Whenever the string "subsection" appears in a line below, please copy the line out.

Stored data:
──────────────────────────────

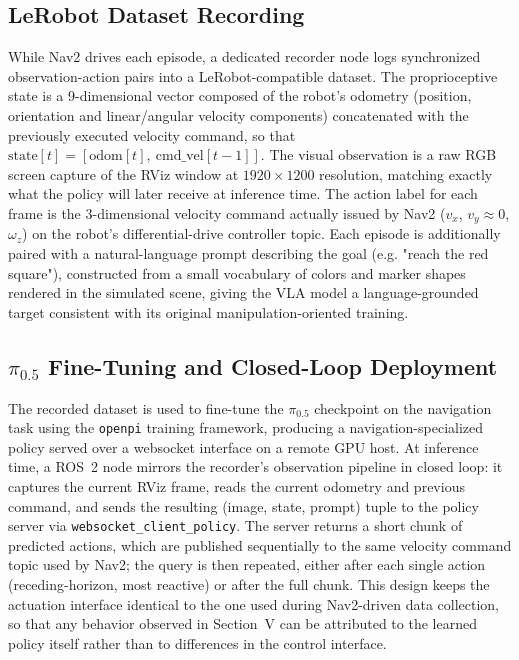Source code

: \documentclass[conference]{IEEEtran}
\begin{document}
\subsection{LeRobot Dataset Recording}
While Nav2 drives each episode, a dedicated recorder node logs synchronized observation-action pairs into a LeRobot-compatible dataset. The proprioceptive state is a 9-dimensional vector composed of the robot's odometry (position, orientation and linear/angular velocity components) concatenated with the previously executed velocity command, so that $\text{state}[t] = [\text{odom}[t],\ \text{cmd\_vel}[t-1]]$. The visual observation is a raw RGB screen capture of the RViz window at $1920\times1200$ resolution, matching exactly what the policy will later receive at inference time. The action label for each frame is the 3-dimensional velocity command actually issued by Nav2 ($v_x$, $v_y \approx 0$, $\omega_z$) on the robot's differential-drive controller topic. Each episode is additionally paired with a natural-language prompt describing the goal (e.g. "reach the red square"), constructed from a small vocabulary of colors and marker shapes rendered in the simulated scene, giving the VLA model a language-grounded target consistent with its original manipulation-oriented training.

\subsection{$\pi_{0.5}$ Fine-Tuning and Closed-Loop Deployment}
The recorded dataset is used to fine-tune the $\pi_{0.5}$ checkpoint on the navigation task using the \texttt{openpi} training framework, producing a navigation-specialized policy served over a websocket interface on a remote GPU host. At inference time, a ROS~2 node mirrors the recorder's observation pipeline in closed loop: it captures the current RViz frame, reads the current odometry and previous command, and sends the resulting (image, state, prompt) tuple to the policy server via \texttt{websocket\_client\_policy}. The server returns a short chunk of predicted actions, which are published sequentially to the same velocity command topic used by Nav2; the query is then repeated, either after each single action (receding-horizon, most reactive) or after the full chunk. This design keeps the actuation interface identical to the one used during Nav2-driven data collection, so that any behavior observed in Section~V can be attributed to the learned policy itself rather than to differences in the control interface.
\end{document}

──────────────────────────────

SOLUTION TO THIS PROBLEM:
\subsection{LeRobot Dataset Recording}
\subsection{$\pi_{0.5}$ Fine-Tuning and Closed-Loop Deployment}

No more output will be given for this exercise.